- _WHAT YOU WILL DO_: Your task is to write out the lines from the line containing "h[n]=h_d[n]w[n], \ \" through the last line of the material, exactly.

- _DATA SUPPLIED_:
============

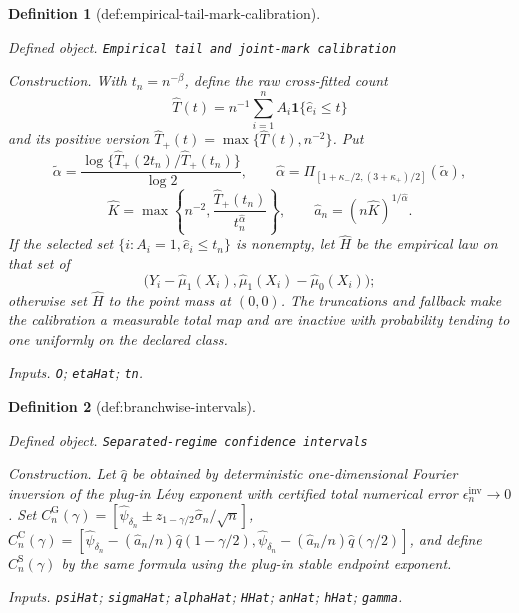 \documentclass{article}
\newtheorem{definition}{Definition}
\begin{document}
\begin{definition}[def:empirical-tail-mark-calibration]\label{def:empirical-tail-mark-calibration}
\par\smallskip\noindent\emph{Defined object.} \texttt{Empirical tail and joint-\allowbreak{}mark calibration}
\par\smallskip\noindent\emph{Construction.} With \(t_n=n^{-\beta}\), define the raw cross-fitted count
\[
 \widehat T(t)=n^{-1}\sum_{i=1}^n A_i\mathbf 1\{\widehat e_i\leq t\}
\]
and its positive version \(\widehat T_+(t)=\max\{\widehat T(t),n^{-2}\}\).  Put
\[
 \widetilde\alpha=\frac{\log\{\widehat T_+(2t_n)/\widehat T_+(t_n)\}}{\log2},\qquad
 \widehat\alpha=\Pi_{[1+\kappa_-/2,(3+\kappa_+)/2]}(\widetilde\alpha),
\]
\[
 \widehat K=\max\!\left\{n^{-2},\frac{\widehat T_+(t_n)}{t_n^{\widehat\alpha}}\right\},
 \qquad \widehat a_n=(n\widehat K)^{1/\widehat\alpha}.
\]
If the selected set \(\{i:A_i=1,\widehat e_i\leq t_n\}\) is nonempty, let \(\widehat H\) be the empirical law on that set of
\[
 \bigl(Y_i-\widehat\mu_1(X_i),\widehat\mu_1(X_i)-\widehat\mu_0(X_i)\bigr);
\]
otherwise set \(\widehat H\) to the point mass at \((0,0)\).  The truncations and fallback make the calibration a measurable total map and are inactive with probability tending to one uniformly on the declared class.
\par\smallskip\noindent\emph{Inputs.} \texttt{O}; \texttt{etaHat}; \texttt{tn}.
\end{definition}

\begin{definition}[def:branchwise-intervals]\label{def:branchwise-intervals}
\par\smallskip\noindent\emph{Defined object.} \texttt{Separated-\allowbreak{}regime confidence intervals}
\par\smallskip\noindent\emph{Construction.} Let \(\widehat q\) be obtained by deterministic one-dimensional Fourier inversion of the plug-in Lévy exponent with certified total numerical error \(\epsilon_n^{\mathrm{inv}}\to0\). Set \(C_n^{\mathrm G}(\gamma)=[\widehat\psi_{\delta_n}\pm z_{1-\gamma/2}\widehat\sigma_n/\sqrt n]\), \(C_n^{\mathrm C}(\gamma)=[\widehat\psi_{\delta_n}-(\widehat a_n/n)\widehat q(1-\gamma/2),\widehat\psi_{\delta_n}-(\widehat a_n/n)\widehat q(\gamma/2)]\), and define \(C_n^{\mathrm S}(\gamma)\) by the same formula using the plug-in stable endpoint exponent.
\par\smallskip\noindent\emph{Inputs.} \texttt{psiHat}; \texttt{sigmaHat}; \texttt{alphaHat}; \texttt{HHat}; \texttt{anHat}; \texttt{hHat}; \texttt{gamma}.
\end{definition}
\end{document}
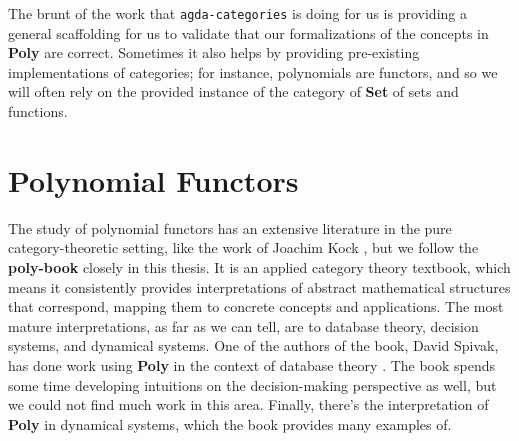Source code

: The brunt of the work that \texttt{agda-categories} is doing for us is providing a general scaffolding for us to validate that our formalizations of the concepts in \textbf{Poly} are correct. Sometimes it also helps by providing pre-existing implementations of categories; for instance, polynomials are functors, and so we will often rely on the provided instance of the category of \textbf{Set} of sets and functions.

\section{Polynomial Functors}

The study of polynomial functors has an extensive literature in the pure category-theoretic setting, like the work of Joachim Kock \cite{kockpoly}\cite{kock2009polynomial}, but we follow the \textbf{poly-book} closely in this thesis. It is an applied category theory textbook, which means it consistently provides interpretations of abstract mathematical structures that correspond, mapping them to concrete concepts and applications. The most mature interpretations, as far as we can tell, are to database theory, decision systems, and dynamical systems. One of the authors of the book, David Spivak, has done work using \textbf{Poly} in the context of database theory \cite{spivak2023functorial}. The book spends some time developing intuitions on the decision-making perspective as well, but we could not find much work in this area. Finally, there's the interpretation of \textbf{Poly} in dynamical systems, which the book provides many examples of.

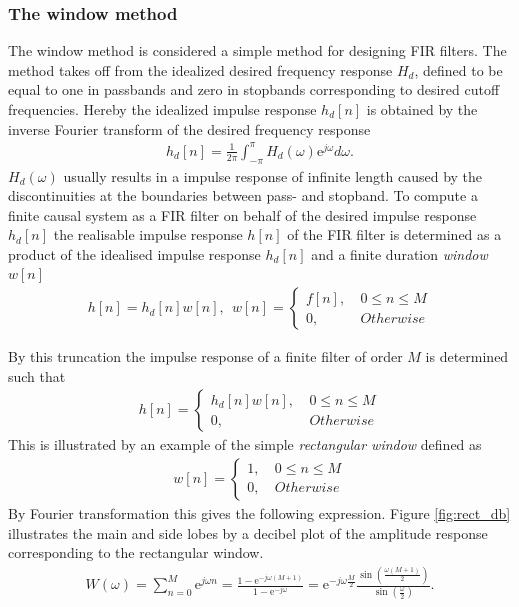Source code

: \subsubsection{The window method}
The window method is considered a simple method for designing FIR filters. The method takes off from the idealized desired frequency response $H_d$, defined to be equal to one in passbands and zero in stopbands corresponding to desired cutoff frequencies. Hereby the idealized impulse response $h_d[n]$ is obtained by the inverse Fourier transform of the desired frequency response
\begin{align}
h_d[n]=\frac{1}{2\pi}\int_{-\pi}^{\pi} H_d(\omega)\text{e}^{j\omega} d\omega.
\end{align}
$H_d(\omega)$ usually results in a impulse response of infinite length caused by the discontinuities at the boundaries between pass- and stopband. To compute a finite causal system as a FIR filter on behalf of the desired impulse response $h_d[n]$ the realisable impulse response $h[n]$ of the FIR filter is determined as a product of the idealised impulse response $h_d[n]$ and a finite duration \textit{window} $w[n]$ 
\begin{align}
h[n]=h_d[n]w[n], \ \ w[n] =
\left\{ \begin{matrix}
f[n], &\ 0 \leq n \leq M \\
0, &\ Otherwise
\end{matrix}\right.
\end{align}

By this truncation the impulse response of a finite filter of order $M$ is determined such that
\begin{align}
h[n]= 
\left\{ \begin{matrix}
h_d[n]w[n], &\ 0 \leq n \leq M \\
0, &\ Otherwise
\end{matrix}\right.
\end{align}
This is illustrated by an example of the simple \textit{rectangular window} defined as 
\begin{align}
w[n] =
\left\{ \begin{matrix}
1, &\ 0 \leq n \leq M \\
0, &\ Otherwise
\end{matrix}\right.
\end{align}
By Fourier transformation this gives the following expression. Figure \ref{fig:rect_db} illustrates the main and side lobes by a decibel plot of the amplitude response corresponding to the rectangular window.
\begin{align}
W \left(\omega\right)=\sum_{n=0}^{M} \text{e}^{j\omega n} = \frac{1- \text{e}^{-j\omega(M+1)}}{1- \text{e}^{-j\omega}} = \text{e}^{-j\omega \frac{M}{2}} \frac{ \sin \left( \frac{\omega \left( M+1 \right)}{2} \right)}{\sin \left( \frac{\omega}{2} \right)}.
\end{align}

============

- _RESPONSE TO THE EXERCISE_:
h[n]=h_d[n]w[n], \ \ w[n] =
\left\{ \begin{matrix}
f[n], &\ 0 \leq n \leq M \\
0, &\ Otherwise
\end{matrix}\right.
\end{align}

By this truncation the impulse response of a finite filter of order $M$ is determined such that
\begin{align}
h[n]= 
\left\{ \begin{matrix}
h_d[n]w[n], &\ 0 \leq n \leq M \\
0, &\ Otherwise
\end{matrix}\right.
\end{align}
This is illustrated by an example of the simple \textit{rectangular window} defined as 
\begin{align}
w[n] =
\left\{ \begin{matrix}
1, &\ 0 \leq n \leq M \\
0, &\ Otherwise
\end{matrix}\right.
\end{align}
By Fourier transformation this gives the following expression. Figure \ref{fig:rect_db} illustrates the main and side lobes by a decibel plot of the amplitude response corresponding to the rectangular window.
\begin{align}
W \left(\omega\right)=\sum_{n=0}^{M} \text{e}^{j\omega n} = \frac{1- \text{e}^{-j\omega(M+1)}}{1- \text{e}^{-j\omega}} = \text{e}^{-j\omega \frac{M}{2}} \frac{ \sin \left( \frac{\omega \left( M+1 \right)}{2} \right)}{\sin \left( \frac{\omega}{2} \right)}.
\end{align}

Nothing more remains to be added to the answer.